§ **ACTION ITEM**:
Drop every picture. Then return, exactly, the lines from the beginning of the listing below through the one containing "Model Generation commands".

══ DATA SUPPLIED

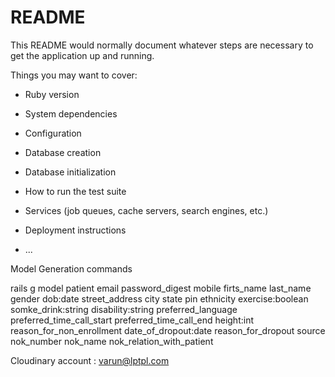 # README

This README would normally document whatever steps are necessary to get the
application up and running.

Things you may want to cover:

* Ruby version

* System dependencies

* Configuration

* Database creation

* Database initialization

* How to run the test suite

* Services (job queues, cache servers, search engines, etc.)

* Deployment instructions

* ...


Model Generation commands

rails g model patient email password_digest mobile firts_name last_name gender dob:date street_address city state pin ethnicity exercise:boolean somke_drink:string disability:string preferred_language preferred_time_call_start preferred_time_call_end  height:int reason_for_non_enrollment date_of_dropout:date reason_for_dropout source nok_number nok_name nok_relation_with_patient 

Cloudinary account : varun@lptpl.com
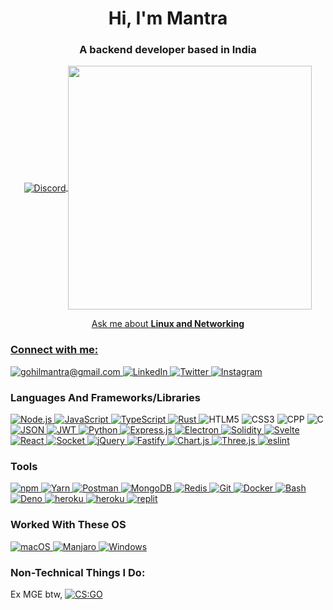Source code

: <h1 align="center">Hi, I'm Mantra</h1>
<h3 align="center">A backend developer based in India</h3>

<p align="center">
  <a href="https://discord.gg/NBwSdcYa22">
    <img align="center" src="https://discord.c99.nl/widget/theme-2/610432757113421834.png" alt="Discord" />
  <img align="center" width=390 src="https://github-readme-streak-stats.herokuapp.com/?user=mantra27&theme=react&border=61dafb&hide_border=true"/>
</p>

<p align="center">
</p>

<p align="center">Ask me about <strong>Linux and Networking</strong></p>

<h3 align="left">Connect with me:</h3>
<p align="left">
  <a href="mailto:gohilmantra@gmail.com" target="blank">
    <img src="https://shields.io/badge/send_me-email-d44a3c?logo=gmail&style=for-the-badge" alt="gohilmantra@gmail.com" />
  </a>
  <a href="https://www.linkedin.com/in/mantra-gohil-93105221a/" target="blank">
    <img src="https://img.shields.io/badge/LinkedIn-0077B5?style=for-the-badge&logo=linkedin&logoColor=white" alt="LinkedIn" />
  </a>
  <a href="https://twitter.com/mantradotjs" target="blank">
    <img src="https://img.shields.io/badge/Twitter-1DA1F2?style=for-the-badge&logo=twitter&logoColor=white" alt="Twitter" />
  </a>
  <a href="https://instagram.com/man77ra" target="blank">
    <img src="https://img.shields.io/static/v1?logo=instagram&label=&message=Man77ra&color=36393f&style=for-the-badge" alt="Instagram" />
  </a>
</p>

<h3 align="left">Languages And Frameworks/Libraries</h3>
<p align="left">
  <a href="https://nodejs.org/en/" target="blank">
    <img src="https://img.shields.io/badge/Node.js-339933?style=for-the-badge&logo=nodedotjs&logoColor=white" alt="Node.js" />
  </a>
  <a href="https://www.google.com/search?q=javascript" target="blank">
    <img src="https://img.shields.io/badge/JavaScript-323330?style=for-the-badge&logo=javascript&logoColor=F7DF1E" alt="JavaScript" />
  </a>
  <a href="https://code.visualstudio.com/" target="blank">
    <img src="https://img.shields.io/badge/TypeScript-007ACC?style=for-the-badge&logo=typescript&logoColor=white" alt="TypeScript" />
  </a>
  <a href="" target="blank">
    <img src="https://img.shields.io/badge/Rust-black?style=for-the-badge&logo=rust&logoColor=#E57324" alt="Rust" />
  </a>
  <a target="blank">
    <img src="https://img.shields.io/badge/HTML5-E34F26?style=for-the-badge&logo=html5&logoColor=white" alt="HTLM5" />
  </a>
  <a target="blank">
    <img src="https://img.shields.io/badge/CSS3-1572B6?style=for-the-badge&logo=css3&logoColor=white" alt="CSS3" />
  </a>
  <a target="blank">
    <img src="https://img.shields.io/badge/C%2B%2B-00599C?style=for-the-badge&logo=c%2B%2B&logoColor=white" alt="CPP" />
  </a>
  <a target="blank">
    <img src="https://img.shields.io/badge/C-00599C?style=for-the-badge&logo=c&logoColor=white" alt="C" />
  </a>
  <a href="https://www.json.org/json-en.html" target="blank">
    <img src="https://img.shields.io/badge/JSON-5E5C5C?style=for-the-badge&logo=json&logoColor=white" alt="JSON" />
  </a>
  <a href="https://jwt.io/" target="blank">
    <img src="https://img.shields.io/badge/JWT-000000?style=for-the-badge&logo=JSON%20web%20tokens&logoColor=white" alt="JWT" />
  </a>
  <a href="https://www.python.org/" target="blank">
    <img src="https://img.shields.io/badge/Python-FFD43B?style=for-the-badge&logo=python&logoColor=blue" alt="Python" />
  </a>
  <a href="https://expressjs.com/" target="blank">
    <img src="https://img.shields.io/badge/Express.js-000000?style=for-the-badge&logo=express&logoColor=white" alt="Express.js" />
  </a>
  <a href="https://www.electronjs.org/" target="blank">
    <img src="https://img.shields.io/badge/Electron-2B2E3A?style=for-the-badge&logo=electron&logoColor=9FEAF9" alt="Electron" />
  </a>
  <a href="https://soliditylang.org/" target="blank">
    <img src="https://img.shields.io/badge/Solidity-e6e6e6?style=for-the-badge&logo=solidity&logoColor=black" alt="Solidity" />
  </a>
  <a href="https://svelte.dev/" target="blank">
    <img src="https://img.shields.io/badge/Svelte-4A4A55?style=for-the-badge&logo=svelte&logoColor=FF3E00" alt="Svelte" />
  </a>
  <a href="https://reactjs.org/" target="blank">
    <img src="https://img.shields.io/badge/React-20232A?style=for-the-badge&logo=react&logoColor=61DAFB" alt="React" />
  </a>
  <a href="https://reactjs.org/" target="blank">
    <img src="https://img.shields.io/badge/Socket.io-010101?&style=for-the-badge&logo=Socket.io&logoColor=white" alt="Socket" />
  </a>
   <a href="https://jquery.com/" target="blank">
    <img src="https://img.shields.io/badge/jQuery-0769AD?style=for-the-badge&logo=jquery&logoColor=white" alt="jQuery" />
  </a>
  <a href="https://www.fastify.io/" target="blank">
    <img src="https://img.shields.io/badge/fastify-202020?style=for-the-badge&logo=fastify&logoColor=white" alt="Fastify" />
  </a>
  <a href="https://www.chartjs.org/" target="blank">
    <img src="https://img.shields.io/badge/Chart.js-FF6384?style=for-the-badge&logo=chartdotjs&logoColor=white" alt="Chart.js" />
  </a>
  <a href="https://threejs.org/" target="blank">
    <img src="https://img.shields.io/badge/Three.js-black?style=for-the-badge&logo=three.js&logoColor=white" alt="Three.js" />
  </a>
  <a href="" target="blank">
    <img src="https://img.shields.io/badge/eslint-3A33D1?style=for-the-badge&logo=eslint&logoColor=white" alt="eslint" />
  </a>
</p>

<h3 align="left">Tools</h3>
<p align="left">
  <a href="https://www.npmjs.com/" target="blank">
    <img src="https://img.shields.io/badge/npm-CB3837?style=for-the-badge&logo=npm&logoColor=white" alt="npm" />
  </a>
  <a href="https://yarnpkg.com/" target="blank">
    <img src="https://img.shields.io/badge/Yarn-2C8EBB?style=for-the-badge&logo=yarn&logoColor=white" alt="Yarn" />
  </a>
  <a href="https://www.postman.com/" target="blank">
    <img src="https://img.shields.io/badge/Postman-FF6C37?style=for-the-badge&logo=Postman&logoColor=white" alt="Postman" />
  </a>
  <a href="https://www.mongodb.com/" target="blank">
    <img src="https://img.shields.io/badge/MongoDB-4EA94B?style=for-the-badge&logo=mongodb&logoColor=white" alt="MongoDB" />
  </a>
  <a href="https://redis.io/" target="blank">
    <img src="https://img.shields.io/badge/Redis-%23DD0031.svg?&style=for-the-badge&logo=redis&logoColor=white" alt="Redis" />
  </a>
  <a href="https://git-scm.com/" target="blank">
    <img src="https://img.shields.io/badge/Git-F05032?style=for-the-badge&logo=git&logoColor=white" alt="Git" />
  </a>
  <a href="https://www.docker.com/" target="blank">
    <img src="https://img.shields.io/badge/Docker-2CA5E0?style=for-the-badge&logo=docker&logoColor=white" alt="Docker" />
  </a>
  <a href="https://www.gnu.org/software/bash/" target="blank">
    <img src="https://img.shields.io/badge/Shell_Script-121011?style=for-the-badge&logo=gnu-bash&logoColor=white" alt="Bash" />
  </a>
  <a href="https://deno.land/" target="blank">
    <img src="https://img.shields.io/badge/Deno-white?style=for-the-badge&logo=deno&logoColor=464647" alt="Deno" />
  </a>
  <a href="" target="blank">
    <img src="https://img.shields.io/badge/Heroku-430098?style=for-the-badge&logo=heroku&logoColor=white" alt="heroku" />
  </a>
  <a href="" target="blank">
    <img src="https://img.shields.io/badge/Heroku-430098?style=for-the-badge&logo=heroku&logoColor=white" alt="heroku" />
  </a>
  <a href="" target="blank">
    <img src="https://img.shields.io/badge/replit-667881?style=for-the-badge&logo=replit&logoColor=white" alt="replit" />
  </a>
 
  <!-- Add more tools badges here -->
</p>

<h3 align="left">Worked With These OS</h3>
<p align="left">
  <a href="https://www.apple.com/in/macos/monterey/" target="blank">
    <img src="https://img.shields.io/badge/mac%20os-000000?style=for-the-badge&logo=apple&logoColor=white" alt="macOS" />
  </a>
  <a href="https://manjaro.org/" target="blank">
    <img src="https://img.shields.io/badge/manjaro-35BF5C?style=for-the-badge&logo=manjaro&logoColor=white" alt="Manjaro" />
  </a>
  <a href="https://www.microsoft.com/en-us/windows" target="blank">
    <img src="https://img.shields.io/badge/Windows-0078D6?style=for-the-badge&logo=windows&logoColor=white" alt="Windows" />
  </a>
  <!-- Add more OS badges here -->
</p>

<h3 align="left">Non-Technical Things I Do:</h3>
<p align="left">
  Ex MGE btw,
  <a href="https://blog.counter-strike.net/" target="blank">
    <img src="https://img.shields.io/badge/Counter_Strike-000000?style=for-the-badge&logo=counter-strike&logoColor=white" alt="CS:GO" />
  </a>
  <!-- Add more non-technical things badges here -->
</p>
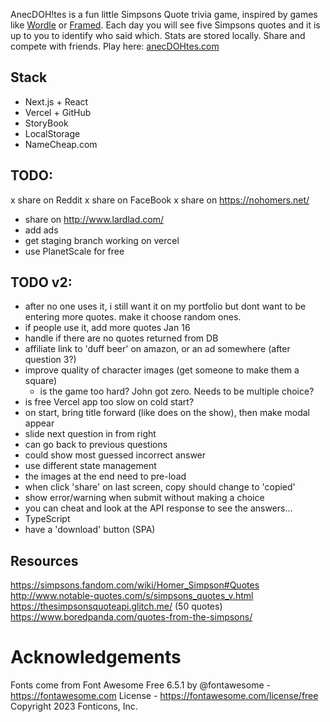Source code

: AnecDOH!tes is a fun little Simpsons Quote trivia game, inspired by games like [Wordle](https://www.nytimes.com/games/wordle/index.html) or [Framed](www.framed.wtf). Each day you will see five Simpsons quotes and it is up to you to identify who said which. Stats are stored locally. Share and compete with friends. Play here: [anecDOHtes.com](https://www.anecdohtes.com)

## Stack

- Next.js + React
- Vercel + GitHub
- StoryBook
- LocalStorage
- NameCheap.com

## TODO:

x share on Reddit
x share on FaceBook
x share on https://nohomers.net/

- share on http://www.lardlad.com/
- add ads
- get staging branch working on vercel
- use PlanetScale for free

## TODO v2:

- after no one uses it, i still want it on my portfolio but dont want to be entering more quotes. make it choose random ones.
- if people use it, add more quotes Jan 16
- handle if there are no quotes returned from DB
- affiliate link to 'duff beer' on amazon, or an ad somewhere (after question 3?)
- improve quality of character images (get someone to make them a square)
  - is the game too hard? John got zero. Needs to be multiple choice?
- is free Vercel app too slow on cold start?
- on start, bring title forward (like does on the show), then make modal appear
- slide next question in from right
- can go back to previous questions
- could show most guessed incorrect answer
- use different state management
- the images at the end need to pre-load
- when click 'share' on last screen, copy should change to 'copied'
- show error/warning when submit without making a choice
- you can cheat and look at the API response to see the answers...
- TypeScript
- have a 'download' button (SPA)

## Resources

https://simpsons.fandom.com/wiki/Homer_Simpson#Quotes
http://www.notable-quotes.com/s/simpsons_quotes_v.html
https://thesimpsonsquoteapi.glitch.me/ (50 quotes)
https://www.boredpanda.com/quotes-from-the-simpsons/

# Acknowledgements

Fonts come from Font Awesome Free 6.5.1 by @fontawesome - https://fontawesome.com License - https://fontawesome.com/license/free Copyright 2023 Fonticons, Inc.

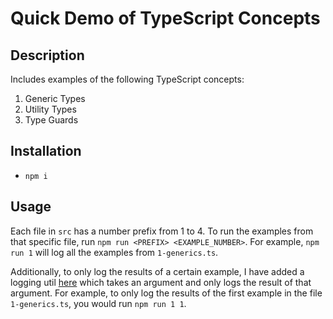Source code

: # Quick Demo of TypeScript Concepts

## Description

Includes examples of the following TypeScript concepts:

1. Generic Types
2. Utility Types
3. Type Guards

## Installation

- `npm i`

## Usage

Each file in `src` has a number prefix from 1 to 4. To run the examples from that specific file, run `npm run <PREFIX> <EXAMPLE_NUMBER>`. For example, `npm run 1` will log all the examples from `1-generics.ts`.

Additionally, to only log the results of a certain example, I have added a logging util [here](./src/x-log-util.ts) which takes an argument and only logs the result of that argument. For example, to only log the results of the first example in the file `1-generics.ts`, you would run `npm run 1 1`.
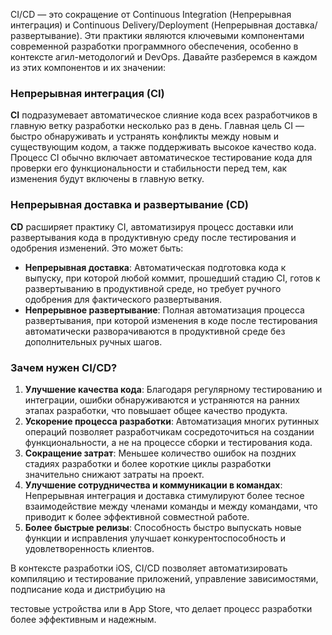 CI/CD — это сокращение от Continuous Integration (Непрерывная интеграция) и Continuous Delivery/Deployment (Непрерывная доставка/развертывание). Эти практики являются ключевыми компонентами современной разработки программного обеспечения, особенно в контексте агил-методологий и DevOps. Давайте разберемся в каждом из этих компонентов и их значении:

### Непрерывная интеграция (CI)

**CI** подразумевает автоматическое слияние кода всех разработчиков в главную ветку разработки несколько раз в день. Главная цель CI — быстро обнаруживать и устранять конфликты между новым и существующим кодом, а также поддерживать высокое качество кода. Процесс CI обычно включает автоматическое тестирование кода для проверки его функциональности и стабильности перед тем, как изменения будут включены в главную ветку.

### Непрерывная доставка и развертывание (CD)

**CD** расширяет практику CI, автоматизируя процесс доставки или развертывания кода в продуктивную среду после тестирования и одобрения изменений. Это может быть:

- **Непрерывная доставка**: Автоматическая подготовка кода к выпуску, при которой любой коммит, прошедший стадию CI, готов к развертыванию в продуктивной среде, но требует ручного одобрения для фактического развертывания.
- **Непрерывное развертывание**: Полная автоматизация процесса развертывания, при которой изменения в коде после тестирования автоматически разворачиваются в продуктивной среде без дополнительных ручных шагов.

### Зачем нужен CI/CD?

1. **Улучшение качества кода**: Благодаря регулярному тестированию и интеграции, ошибки обнаруживаются и устраняются на ранних этапах разработки, что повышает общее качество продукта.
2. **Ускорение процесса разработки**: Автоматизация многих рутинных операций позволяет разработчикам сосредоточиться на создании функциональности, а не на процессе сборки и тестирования кода.
3. **Сокращение затрат**: Меньшее количество ошибок на поздних стадиях разработки и более короткие циклы разработки значительно снижают затраты на проект.
4. **Улучшение сотрудничества и коммуникации в командах**: Непрерывная интеграция и доставка стимулируют более тесное взаимодействие между членами команды и между командами, что приводит к более эффективной совместной работе.
5. **Более быстрые релизы**: Способность быстро выпускать новые функции и исправления улучшает конкурентоспособность и удовлетворенность клиентов.

В контексте разработки iOS, CI/CD позволяет автоматизировать компиляцию и тестирование приложений, управление зависимостями, подписание кода и дистрибуцию на

 тестовые устройства или в App Store, что делает процесс разработки более эффективным и надежным.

════

§ **WRITTEN REPLY**:
 # README

This README would normally document whatever steps are necessary to get the
application up and running.

Things you may want to cover:

* Ruby version

* System dependencies

* Configuration

* Database creation

* Database initialization

* How to run the test suite

* Services (job queues, cache servers, search engines, etc.)

* Deployment instructions

* ...


Model Generation commands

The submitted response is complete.